Quando hai iniziato a occuparti di questioni di politica sociale con maggiore impegno e dedizione?
JOSHUA: «Nel 2011, il governo di Hong Kong ha introdotto il “curriculum di educazione morale e nazionale”, che mirava a coltivare la fedeltà degli studenti al Partito comunista cinese. Questo protocollo educativo prevedeva un vero e proprio lavaggio del cervello in contraddizione con gli obiettivi dell’educazione di Hong Kong, come il pensiero critico. Così ho cominciato ad avere una visione più critica di tutto ciò che mi veniva detto e imposto, e con alcuni membri di Scholarism, abbiamo organizzato diverse proteste contro questa politica».
Parlaci di Demosistō. Qual è stata la sua evoluzione?
JOSHUA: « Demosistō è un’organizzazione politica progressista a Hong Kong. Sosteniamo il diritto all’autodeterminazione per la città. La Dichiarazione congiunta sino-britannica e la Legge fondamentale promettono che l’attuale quadro governativo “un paese, due sistemi” durerà solo 50 anni, fino al 2047. Su questo, crediamo che tutti i cittadini di Hong Kong dovrebbero avere il diritto all’autonomia nelle questioni relative ai loro affari interni e la possibilità di determinare il sistema politico favorevole della gente. Pertanto, l’obiettivo di Demosistō è quello di arrivare ad avere un referendum in città affinché le persone possano votare. Ma l’obiettivo non è semplice, perché Pechino non consentirebbe mai di raggiungere questo obiettivo politico democratico. Perché per l’attuale sistema politico è scontato che la gente non possa scegliere. Alla gente di Hong Kong è stato impedito di prendere parte a qualsiasi negoziato tra la Cina e i governi britannici sul futuro di Hong Kong prima del 1997. Ecco perché le persone di quest’isola, specialmente i giovani, sentono un forte bisogno di fare valere i propri diritti e idee, perché non vogliono che succeda la stessa cosa nel 2047».
La tua protesta è iniziata a giugno, Carrie Lam ha dichiarato che la legge sull’estradizione non si applicherà. Quindi ora cosa vuoi di più?

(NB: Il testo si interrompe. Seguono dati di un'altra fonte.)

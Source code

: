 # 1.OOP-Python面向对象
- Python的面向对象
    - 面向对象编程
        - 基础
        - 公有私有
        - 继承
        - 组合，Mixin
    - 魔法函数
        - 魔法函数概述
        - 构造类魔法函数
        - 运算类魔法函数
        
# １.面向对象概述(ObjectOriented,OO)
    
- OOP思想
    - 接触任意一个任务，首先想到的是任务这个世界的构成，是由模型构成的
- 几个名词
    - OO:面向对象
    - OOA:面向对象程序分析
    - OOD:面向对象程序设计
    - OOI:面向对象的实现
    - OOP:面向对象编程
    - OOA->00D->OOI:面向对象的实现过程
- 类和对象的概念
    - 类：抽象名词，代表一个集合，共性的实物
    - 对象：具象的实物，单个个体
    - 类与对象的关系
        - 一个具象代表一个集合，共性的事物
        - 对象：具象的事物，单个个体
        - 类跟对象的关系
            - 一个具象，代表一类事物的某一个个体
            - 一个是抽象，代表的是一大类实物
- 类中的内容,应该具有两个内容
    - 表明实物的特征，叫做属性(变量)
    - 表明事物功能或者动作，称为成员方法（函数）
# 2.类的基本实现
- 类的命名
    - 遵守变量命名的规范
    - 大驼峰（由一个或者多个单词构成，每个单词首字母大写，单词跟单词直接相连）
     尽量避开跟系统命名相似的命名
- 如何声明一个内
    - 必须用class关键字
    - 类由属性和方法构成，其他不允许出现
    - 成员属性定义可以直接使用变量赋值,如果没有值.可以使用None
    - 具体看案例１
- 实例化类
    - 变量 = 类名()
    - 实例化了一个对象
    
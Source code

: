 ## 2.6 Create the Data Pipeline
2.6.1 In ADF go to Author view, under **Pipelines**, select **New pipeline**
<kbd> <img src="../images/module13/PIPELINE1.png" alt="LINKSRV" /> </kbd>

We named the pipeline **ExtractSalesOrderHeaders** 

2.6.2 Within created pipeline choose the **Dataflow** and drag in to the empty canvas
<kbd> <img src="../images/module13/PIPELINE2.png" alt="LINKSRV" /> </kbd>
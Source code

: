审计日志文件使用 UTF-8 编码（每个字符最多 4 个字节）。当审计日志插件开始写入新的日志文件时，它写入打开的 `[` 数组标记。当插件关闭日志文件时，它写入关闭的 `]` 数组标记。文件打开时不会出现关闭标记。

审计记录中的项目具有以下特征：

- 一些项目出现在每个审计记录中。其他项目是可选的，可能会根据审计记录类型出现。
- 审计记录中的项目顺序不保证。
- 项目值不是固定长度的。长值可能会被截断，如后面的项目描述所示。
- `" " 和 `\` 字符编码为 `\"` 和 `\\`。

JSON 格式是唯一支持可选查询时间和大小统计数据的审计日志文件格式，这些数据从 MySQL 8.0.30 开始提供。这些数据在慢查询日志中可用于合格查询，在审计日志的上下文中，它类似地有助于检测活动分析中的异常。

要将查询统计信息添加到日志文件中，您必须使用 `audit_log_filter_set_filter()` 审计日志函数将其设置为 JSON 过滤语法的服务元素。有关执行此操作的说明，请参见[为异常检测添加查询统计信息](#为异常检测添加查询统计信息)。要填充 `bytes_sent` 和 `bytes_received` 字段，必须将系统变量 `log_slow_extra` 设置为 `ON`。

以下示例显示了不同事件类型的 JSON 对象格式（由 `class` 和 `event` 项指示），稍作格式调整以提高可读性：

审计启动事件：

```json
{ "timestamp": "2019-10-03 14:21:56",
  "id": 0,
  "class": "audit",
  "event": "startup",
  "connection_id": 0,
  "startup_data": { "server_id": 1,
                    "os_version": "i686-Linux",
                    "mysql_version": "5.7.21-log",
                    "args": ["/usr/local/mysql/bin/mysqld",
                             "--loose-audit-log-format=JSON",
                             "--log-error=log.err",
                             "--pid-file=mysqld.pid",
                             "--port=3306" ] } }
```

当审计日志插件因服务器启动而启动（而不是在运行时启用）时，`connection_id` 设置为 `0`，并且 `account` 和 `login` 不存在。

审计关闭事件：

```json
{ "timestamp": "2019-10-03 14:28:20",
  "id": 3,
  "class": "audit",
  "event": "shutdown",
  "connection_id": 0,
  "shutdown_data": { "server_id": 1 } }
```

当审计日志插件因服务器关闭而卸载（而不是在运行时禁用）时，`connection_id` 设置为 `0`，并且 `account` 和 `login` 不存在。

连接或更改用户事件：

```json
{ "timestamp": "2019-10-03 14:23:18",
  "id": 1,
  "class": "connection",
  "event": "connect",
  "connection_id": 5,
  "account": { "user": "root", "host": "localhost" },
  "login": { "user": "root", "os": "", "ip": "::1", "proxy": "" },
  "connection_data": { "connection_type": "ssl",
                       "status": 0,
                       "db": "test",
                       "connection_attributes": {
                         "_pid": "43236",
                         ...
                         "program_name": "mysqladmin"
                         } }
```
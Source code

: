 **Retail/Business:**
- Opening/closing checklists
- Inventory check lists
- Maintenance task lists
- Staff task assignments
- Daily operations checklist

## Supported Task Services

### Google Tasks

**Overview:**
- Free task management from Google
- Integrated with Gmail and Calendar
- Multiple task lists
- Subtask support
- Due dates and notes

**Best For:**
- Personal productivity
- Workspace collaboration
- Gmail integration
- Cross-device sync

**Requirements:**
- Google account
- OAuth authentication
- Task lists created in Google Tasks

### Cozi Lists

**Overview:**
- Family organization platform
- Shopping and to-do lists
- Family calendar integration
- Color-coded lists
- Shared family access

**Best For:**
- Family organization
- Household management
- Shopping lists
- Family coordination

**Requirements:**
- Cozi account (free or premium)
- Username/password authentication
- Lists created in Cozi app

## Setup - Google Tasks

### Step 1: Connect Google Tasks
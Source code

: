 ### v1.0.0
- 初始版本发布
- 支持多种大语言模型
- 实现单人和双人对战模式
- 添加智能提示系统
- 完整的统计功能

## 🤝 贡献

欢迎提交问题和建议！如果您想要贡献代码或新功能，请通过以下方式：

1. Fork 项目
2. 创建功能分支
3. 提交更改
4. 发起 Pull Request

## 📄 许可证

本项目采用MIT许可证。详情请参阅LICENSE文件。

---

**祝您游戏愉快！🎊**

JOSHUA: «Vogliamo la democrazia proprio ora in città perché dopo 3 mesi di proteste, il governo non ascolta il pubblico, anche se 2 milioni di persone, ⅓ della popolazione della città sono scese in strada . Molti manifestanti sono stati processati, arrestati altri addirittura uccisi. La crisi di legittimità dell’attuale governo può essere risolta solo attraverso un suffragio universale vero ed equo. Inoltre, vogliamo anche un’indagine indipendente sulla violenza della polizia, poiché molti combattenti per la libertà e cittadini comuni sono stati colpiti o picchiati dalla polizia. Le persone hanno un forte senso di ingiustizia, che può essere risolto solo attraverso un’indagine indipendente».
La tua recente visita in Germania ha sollevato polemiche e indignazione da parte del governo cinese. A tuo avviso che cosa li ha disturbati?
JOSHUA: «Il governo cinese vuole bloccare tutto il sostegno internazionale al movimento democratico di Hong Kong. Il governo del PCC considera le questioni relative ai diritti umani come “questioni interne”. Inoltre, negli ultimi anni il governo tedesco ha prestato maggiore attenzione alle questioni relative ai diritti umani. Ecco perché il mio viaggio in Germania ha disturbato il governo cinese. Tuttavia, la società mondiale, così come il governo di Pechino, devono capire un semplice fatto che Hong Kong non è un’altra città della terraferma. È una città internazionale. E deve affrontare il mondo. Quasi 600.000 stranieri, l’8% della popolazione della città, lavorano e vivono in questa città. Più di 8.700 compagnie straniere hanno i loro uffici qui, mentre 1.530 di loro hanno persino sede a Hong Kong. Ecco perché Hong Kong deve mantenere un sistema distinguibile e protezioni dei diritti umani che possano guadagnare la fiducia e la fiducia degli stranieri. Pertanto, è importante che tutto il mondo parli e adotti provvedimenti prima che le libertà di base siano a rischio in questa città».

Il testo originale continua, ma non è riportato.